Treedix GM328 Transistor Tester User Manual

The Transistor Tester
user manual

GM328 Transistor Tester

Power：
Transistor Tester can be powered from 6.8V – 12V DC. This can be achieve by a 9V layer-built battery. Two 3.7V Lithium-ion battery in series. Or AC adapter. When power on , the current is about 30mA at DC 9V.

Control:
Transistor Tester is control by a “rotary pulse encoder with switch” , or short by “RPEWS” , this component have four mode of operation, a short time press the knob , press and hold , left and right rotate the knob.
when Transistor Tester is powered. a Short time press of the RPEWS will switch on the Transistor Tester, and start a Test.
Transistor Tester will waiting for user input at the end of a test.
During a end of test ,and before it’s auto switch off. A long time press or Rotation of left and right the RPEWS will enter the function menu. In the function menu, a “>” at left column to index the Selected menu item. To enter the Specific function , just a click the RPEWS. Within the Specific function, press and hold the knob will exit and go back to the function menu.

Test：
Transistor Tester have three Test point(TP1,TP2,TP3), within the Test socket, the three is allocation as follow.
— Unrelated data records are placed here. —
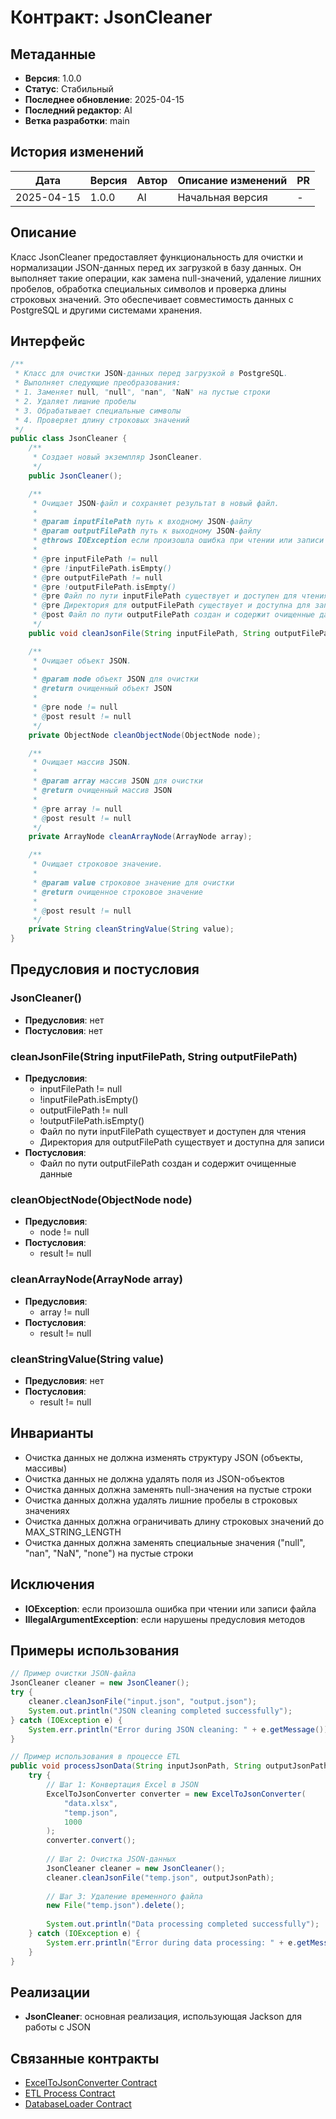 # Контракт: JsonCleaner

## Метаданные
- **Версия**: 1.0.0
- **Статус**: Стабильный
- **Последнее обновление**: 2025-04-15
- **Последний редактор**: AI
- **Ветка разработки**: main

## История изменений
| Дата | Версия | Автор | Описание изменений | PR |
|------|--------|-------|-------------------|-----|
| 2025-04-15 | 1.0.0 | AI | Начальная версия | - |

## Описание
Класс JsonCleaner предоставляет функциональность для очистки и нормализации JSON-данных перед их загрузкой в базу данных. Он выполняет такие операции, как замена null-значений, удаление лишних пробелов, обработка специальных символов и проверка длины строковых значений. Это обеспечивает совместимость данных с PostgreSQL и другими системами хранения.

## Интерфейс
```java
/**
 * Класс для очистки JSON-данных перед загрузкой в PostgreSQL.
 * Выполняет следующие преобразования:
 * 1. Заменяет null, "null", "nan", "NaN" на пустые строки
 * 2. Удаляет лишние пробелы
 * 3. Обрабатывает специальные символы
 * 4. Проверяет длину строковых значений
 */
public class JsonCleaner {
    /**
     * Создает новый экземпляр JsonCleaner.
     */
    public JsonCleaner();

    /**
     * Очищает JSON-файл и сохраняет результат в новый файл.
     *
     * @param inputFilePath путь к входному JSON-файлу
     * @param outputFilePath путь к выходному JSON-файлу
     * @throws IOException если произошла ошибка при чтении или записи файла
     * 
     * @pre inputFilePath != null
     * @pre !inputFilePath.isEmpty()
     * @pre outputFilePath != null
     * @pre !outputFilePath.isEmpty()
     * @pre Файл по пути inputFilePath существует и доступен для чтения
     * @pre Директория для outputFilePath существует и доступна для записи
     * @post Файл по пути outputFilePath создан и содержит очищенные данные
     */
    public void cleanJsonFile(String inputFilePath, String outputFilePath) throws IOException;

    /**
     * Очищает объект JSON.
     *
     * @param node объект JSON для очистки
     * @return очищенный объект JSON
     * 
     * @pre node != null
     * @post result != null
     */
    private ObjectNode cleanObjectNode(ObjectNode node);

    /**
     * Очищает массив JSON.
     *
     * @param array массив JSON для очистки
     * @return очищенный массив JSON
     * 
     * @pre array != null
     * @post result != null
     */
    private ArrayNode cleanArrayNode(ArrayNode array);

    /**
     * Очищает строковое значение.
     *
     * @param value строковое значение для очистки
     * @return очищенное строковое значение
     * 
     * @post result != null
     */
    private String cleanStringValue(String value);
}
```

## Предусловия и постусловия

### JsonCleaner()
- **Предусловия**: нет
- **Постусловия**: нет

### cleanJsonFile(String inputFilePath, String outputFilePath)
- **Предусловия**:
  - inputFilePath != null
  - !inputFilePath.isEmpty()
  - outputFilePath != null
  - !outputFilePath.isEmpty()
  - Файл по пути inputFilePath существует и доступен для чтения
  - Директория для outputFilePath существует и доступна для записи
- **Постусловия**:
  - Файл по пути outputFilePath создан и содержит очищенные данные

### cleanObjectNode(ObjectNode node)
- **Предусловия**:
  - node != null
- **Постусловия**:
  - result != null

### cleanArrayNode(ArrayNode array)
- **Предусловия**:
  - array != null
- **Постусловия**:
  - result != null

### cleanStringValue(String value)
- **Предусловия**: нет
- **Постусловия**:
  - result != null

## Инварианты
- Очистка данных не должна изменять структуру JSON (объекты, массивы)
- Очистка данных не должна удалять поля из JSON-объектов
- Очистка данных должна заменять null-значения на пустые строки
- Очистка данных должна удалять лишние пробелы в строковых значениях
- Очистка данных должна ограничивать длину строковых значений до MAX_STRING_LENGTH
- Очистка данных должна заменять специальные значения ("null", "nan", "NaN", "none") на пустые строки

## Исключения
- **IOException**: если произошла ошибка при чтении или записи файла
- **IllegalArgumentException**: если нарушены предусловия методов

## Примеры использования
```java
// Пример очистки JSON-файла
JsonCleaner cleaner = new JsonCleaner();
try {
    cleaner.cleanJsonFile("input.json", "output.json");
    System.out.println("JSON cleaning completed successfully");
} catch (IOException e) {
    System.err.println("Error during JSON cleaning: " + e.getMessage());
}

// Пример использования в процессе ETL
public void processJsonData(String inputJsonPath, String outputJsonPath) {
    try {
        // Шаг 1: Конвертация Excel в JSON
        ExcelToJsonConverter converter = new ExcelToJsonConverter(
            "data.xlsx", 
            "temp.json", 
            1000
        );
        converter.convert();
        
        // Шаг 2: Очистка JSON-данных
        JsonCleaner cleaner = new JsonCleaner();
        cleaner.cleanJsonFile("temp.json", outputJsonPath);
        
        // Шаг 3: Удаление временного файла
        new File("temp.json").delete();
        
        System.out.println("Data processing completed successfully");
    } catch (IOException e) {
        System.err.println("Error during data processing: " + e.getMessage());
    }
}
```

## Реализации
- **JsonCleaner**: основная реализация, использующая Jackson для работы с JSON

## Связанные контракты
- [ExcelToJsonConverter Contract](./excel-to-json-converter.md)
- [ETL Process Contract](../../ETL-Process-Contract.md)
- [DatabaseLoader Contract](../database-loader/contract.md)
At right side of the Test socket is the SMT test pad, also have number to Identify each.
When test two lead component(resistor, capacitor, inductor), the two lead can select any two test point . if TP1 and TP3 is selected, the Test will enter to” series test mode” when the test is Completes. Else the test is start again by a short time press RPEWS.

Attention: All ways be sure to discharge capacitors before connecting them to the Tester! The Tester may be damaged before you have switched it on. There is only a little protection at the MCU’s ports.
Extra caution is required if you try to test components mounted in a circuit. In either case the equipment should be disconnected from power source and you should be sure, that no residual voltage remains in the equipment.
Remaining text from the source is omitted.